Beside him, wrapped in riverweed and clad in the tattered remains of a servant's dress, was the body of Anya. Time and water had done their work, but the remains were unmistakably human. The iron chain was locked tight around her ankles. The links were dark, almost black, and even in the faint pre-dawn light, he could see the etchings.

He crouched, wiping mud from the metal. His fingers traced the grooves. Vaelyr script. He knew the basic forms from the simpler versions branded into his own bones. These were more complex, but their purpose was clear: Soul-Binding. Anchoring. Silence.

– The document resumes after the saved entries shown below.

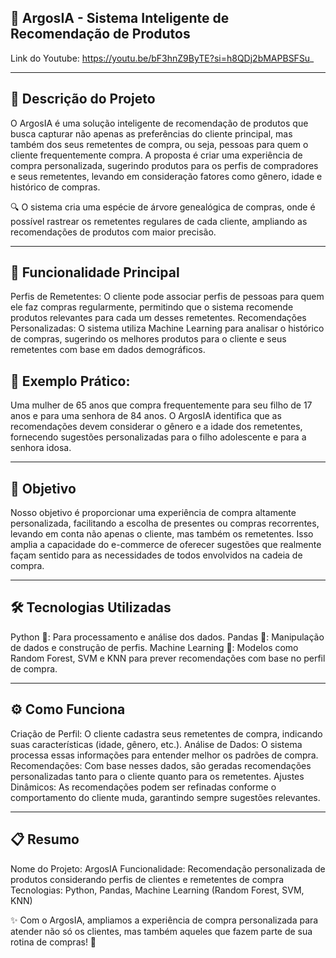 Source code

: ## 🎯 ArgosIA - Sistema Inteligente de Recomendação de Produtos

Link do Youtube: https://youtu.be/bF3hnZ9ByTE?si=h8QDj2bMAPBSFSu_

------

## 📖 Descrição do Projeto
O ArgosIA é uma solução inteligente de recomendação de produtos que busca capturar não apenas as preferências do cliente principal, mas também dos seus remetentes de compra, ou seja, pessoas para quem o cliente frequentemente compra. A proposta é criar uma experiência de compra personalizada, sugerindo produtos para os perfis de compradores e seus remetentes, levando em consideração fatores como gênero, idade e histórico de compras.

🔍 O sistema cria uma espécie de árvore genealógica de compras, onde é possível rastrear os remetentes regulares de cada cliente, ampliando as recomendações de produtos com maior precisão.

------

## 🔑 Funcionalidade Principal
Perfis de Remetentes: O cliente pode associar perfis de pessoas para quem ele faz compras regularmente, permitindo que o sistema recomende produtos relevantes para cada um desses remetentes.
Recomendações Personalizadas: O sistema utiliza Machine Learning para analisar o histórico de compras, sugerindo os melhores produtos para o cliente e seus remetentes com base em dados demográficos.

## 🌟 Exemplo Prático:
Uma mulher de 65 anos que compra frequentemente para seu filho de 17 anos e para uma senhora de 84 anos. O ArgosIA identifica que as recomendações devem considerar o gênero e a idade dos remetentes, fornecendo sugestões personalizadas para o filho adolescente e para a senhora idosa.

------

## 🎯 Objetivo
Nosso objetivo é proporcionar uma experiência de compra altamente personalizada, facilitando a escolha de presentes ou compras recorrentes, levando em conta não apenas o cliente, mas também os remetentes. Isso amplia a capacidade do e-commerce de oferecer sugestões que realmente façam sentido para as necessidades de todos envolvidos na cadeia de compra.

------

## 🛠️ Tecnologias Utilizadas
Python 🐍: Para processamento e análise dos dados.
Pandas 🐼: Manipulação de dados e construção de perfis.
Machine Learning 🤖: Modelos como Random Forest, SVM e KNN para prever recomendações com base no perfil de compra.

------

## ⚙️ Como Funciona
Criação de Perfil: O cliente cadastra seus remetentes de compra, indicando suas características (idade, gênero, etc.).
Análise de Dados: O sistema processa essas informações para entender melhor os padrões de compra.
Recomendações: Com base nesses dados, são geradas recomendações personalizadas tanto para o cliente quanto para os remetentes.
Ajustes Dinâmicos: As recomendações podem ser refinadas conforme o comportamento do cliente muda, garantindo sempre sugestões relevantes.

------

## 📋 Resumo
Nome do Projeto: ArgosIA
Funcionalidade: Recomendação personalizada de produtos considerando perfis de clientes e remetentes de compra
Tecnologias: Python, Pandas, Machine Learning (Random Forest, SVM, KNN)

✨ Com o ArgosIA, ampliamos a experiência de compra personalizada para atender não só os clientes, mas também aqueles que fazem parte de sua rotina de compras! 🌟
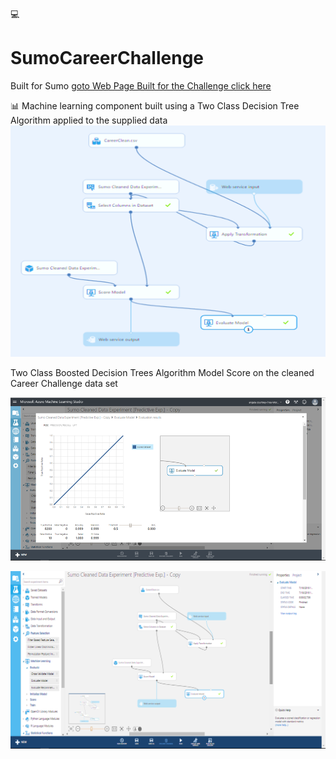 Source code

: :computer:
# SumoCareerChallenge 
Built for Sumo
[goto Web Page Built for the Challenge click here](https://acourtney2015.github.io/SumoCareerChallenge/) 

:bar_chart: 
Machine learning component built using a Two Class Decision Tree Algorithm applied to the supplied data
![](https://github.com/acourtney2015/SumoCareerChallenge/blob/master/decision%20trees%203%20enlarged.png)

Two Class Boosted Decision Trees Algorithm Model Score on the cleaned Career Challenge data set 

![](https://github.com/acourtney2015/SumoCareerChallenge/blob/master/twoClassBoostedDecisionTreeModelScore.png)

![](https://github.com/acourtney2015/SumoCareerChallenge/blob/master/two%20class%20decision%20trees%202.png)
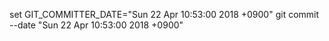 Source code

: set GIT_COMMITTER_DATE="Sun 22 Apr 10:53:00 2018 +0900" git commit --date "Sun 22 Apr 10:53:00 2018 +0900" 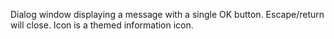 Dialog window displaying a message with a single OK button. Escape/return will close. Icon is a themed information icon. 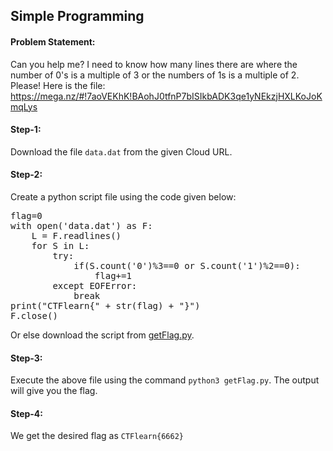 <h2>Simple Programming</h2>

<h4>Problem Statement:</h4>
<p>Can you help me? I need to know how many lines there are where the number of 0's is a multiple of 3 or the numbers of 1s is a multiple of 2. Please! Here is the file: <a href="https://mega.nz/#!7aoVEKhK!BAohJ0tfnP7bISIkbADK3qe1yNEkzjHXLKoJoKmqLys">https://mega.nz/#!7aoVEKhK!BAohJ0tfnP7bISIkbADK3qe1yNEkzjHXLKoJoKmqLys</a></p>

<h4>Step-1:</h4>
<p>Download the file <code>data.dat</code> from the given Cloud URL.</p>

<h4>Step-2:</h4>
<p>Create a python script file using the code given below:</p>
<pre>
flag=0
with open('data.dat') as F:
    L = F.readlines()  
    for S in L:
        try:
            if(S.count('0')%3==0 or S.count('1')%2==0):
                flag+=1
        except EOFError:
            break
print("CTFlearn{" + str(flag) + "}")
F.close()
</pre>
<p>Or else download the script from <a href="./getFlag.py">getFlag.py</a>.

<h4>Step-3:</h4>
<p>Execute the above file using the command <code>python3 getFlag.py</code>. The output will give you the flag.

<h4>Step-4:</h4>
<p>We get the desired flag as <code>CTFlearn{6662}</code></p>
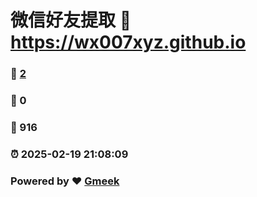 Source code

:# 微信好友提取 :link: https://wx007xyz.github.io 
### :page_facing_up: [2](https://wx007xyz.github.io/tag.html) 
### :speech_balloon: 0 
### :hibiscus: 916 
### :alarm_clock: 2025-02-19 21:08:09 
### Powered by :heart: [Gmeek](https://github.com/Meekdai/Gmeek)
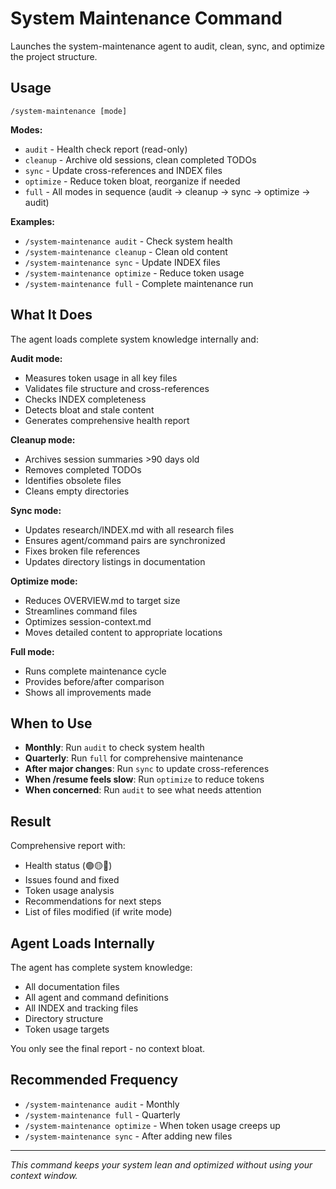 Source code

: # System Maintenance Command

Launches the system-maintenance agent to audit, clean, sync, and optimize the project structure.

## Usage

`/system-maintenance [mode]`

**Modes:**
- `audit` - Health check report (read-only)
- `cleanup` - Archive old sessions, clean completed TODOs
- `sync` - Update cross-references and INDEX files
- `optimize` - Reduce token bloat, reorganize if needed
- `full` - All modes in sequence (audit → cleanup → sync → optimize → audit)

**Examples:**
- `/system-maintenance audit` - Check system health
- `/system-maintenance cleanup` - Clean old content
- `/system-maintenance sync` - Update INDEX files
- `/system-maintenance optimize` - Reduce token usage
- `/system-maintenance full` - Complete maintenance run

## What It Does

The agent loads complete system knowledge internally and:

**Audit mode:**
- Measures token usage in all key files
- Validates file structure and cross-references
- Checks INDEX completeness
- Detects bloat and stale content
- Generates comprehensive health report

**Cleanup mode:**
- Archives session summaries >90 days old
- Removes completed TODOs
- Identifies obsolete files
- Cleans empty directories

**Sync mode:**
- Updates research/INDEX.md with all research files
- Ensures agent/command pairs are synchronized
- Fixes broken file references
- Updates directory listings in documentation

**Optimize mode:**
- Reduces OVERVIEW.md to target size
- Streamlines command files
- Optimizes session-context.md
- Moves detailed content to appropriate locations

**Full mode:**
- Runs complete maintenance cycle
- Provides before/after comparison
- Shows all improvements made

## When to Use

- **Monthly**: Run `audit` to check system health
- **Quarterly**: Run `full` for comprehensive maintenance
- **After major changes**: Run `sync` to update cross-references
- **When /resume feels slow**: Run `optimize` to reduce tokens
- **When concerned**: Run `audit` to see what needs attention

## Result

Comprehensive report with:
- Health status (🟢🟡🔴)
- Issues found and fixed
- Token usage analysis
- Recommendations for next steps
- List of files modified (if write mode)

## Agent Loads Internally

The agent has complete system knowledge:
- All documentation files
- All agent and command definitions
- All INDEX and tracking files
- Directory structure
- Token usage targets

You only see the final report - no context bloat.

## Recommended Frequency

- `/system-maintenance audit` - Monthly
- `/system-maintenance full` - Quarterly
- `/system-maintenance optimize` - When token usage creeps up
- `/system-maintenance sync` - After adding new files

---

*This command keeps your system lean and optimized without using your context window.*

This wasn't just a murder. This wasn't just hiding a body.

This was a ritual. Someone—Karl, or more likely his father, the Magistrate—knew enough of the old, forbidden magic to try and ensure Anya's spirit could not seek justice, could not move on. They had chained her soul to the Taint-fouled riverbed, hoping she would simply… dissipate.

Instead, her profound sorrow had fused with the corruption. It had created a monster whose only desire was to share the peace of its own imposed silence.

Kael looked from the waterlogged corpse to the elegant, iron-bound chain. He looked up the hill, to where the Magistrate's house stood, windows dark.

His shock, his confusion, his own personal pain—they crystallized into something hard, sharp, and cold. A blade of pure, focused rage.

They didn't just kill her.

They used her. They perverted her death. They turned her into a weapon that killed others, all to cover their own crime.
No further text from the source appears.